## What is being asked
Return, from the lines below, each one that includes the word "DataFrameの作成".
:: Task data
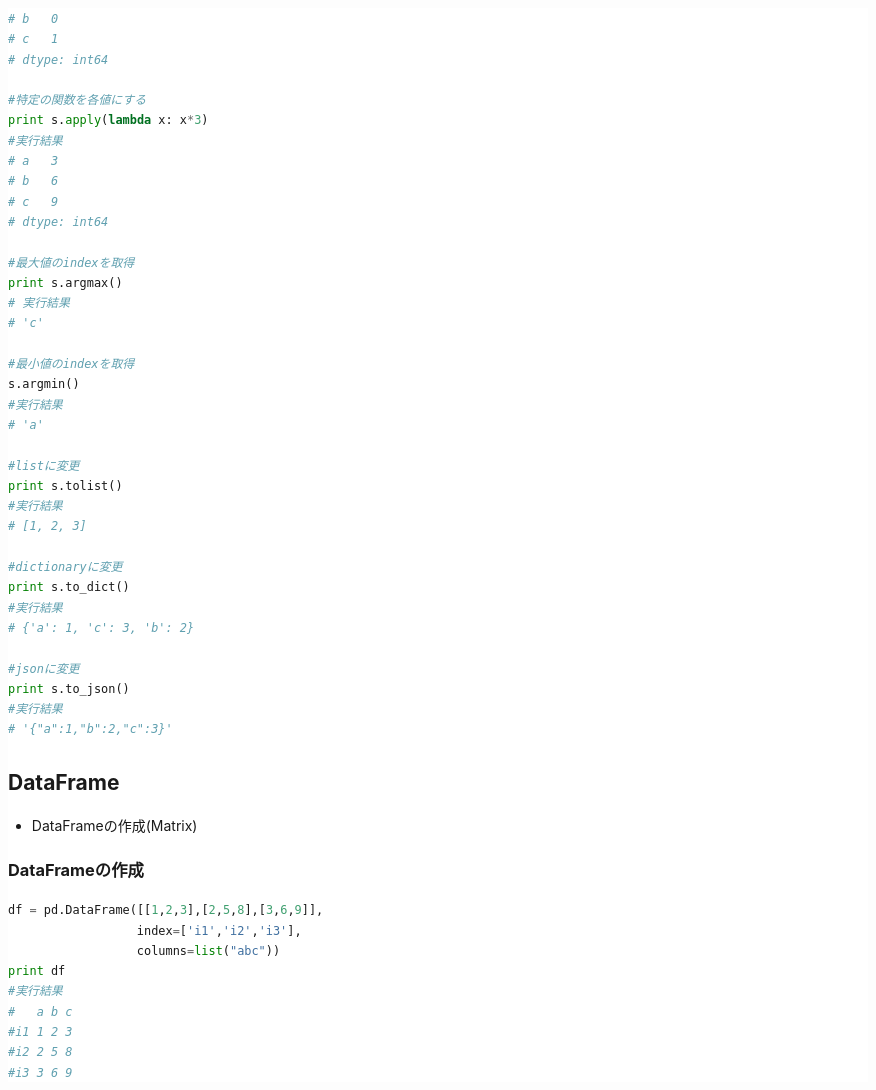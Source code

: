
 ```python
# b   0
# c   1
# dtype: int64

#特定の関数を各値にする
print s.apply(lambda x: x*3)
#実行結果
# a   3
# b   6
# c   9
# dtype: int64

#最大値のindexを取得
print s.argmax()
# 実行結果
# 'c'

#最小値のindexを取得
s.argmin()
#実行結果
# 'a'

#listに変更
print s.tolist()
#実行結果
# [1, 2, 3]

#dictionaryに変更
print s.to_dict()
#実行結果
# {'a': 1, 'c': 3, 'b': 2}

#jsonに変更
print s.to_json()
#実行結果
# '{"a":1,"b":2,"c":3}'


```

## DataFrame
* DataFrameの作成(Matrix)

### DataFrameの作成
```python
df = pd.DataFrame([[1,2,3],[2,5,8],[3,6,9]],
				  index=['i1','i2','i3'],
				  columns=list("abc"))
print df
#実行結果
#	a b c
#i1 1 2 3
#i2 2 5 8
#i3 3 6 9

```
::::
## Completed exercise
* DataFrameの作成(Matrix)
### DataFrameの作成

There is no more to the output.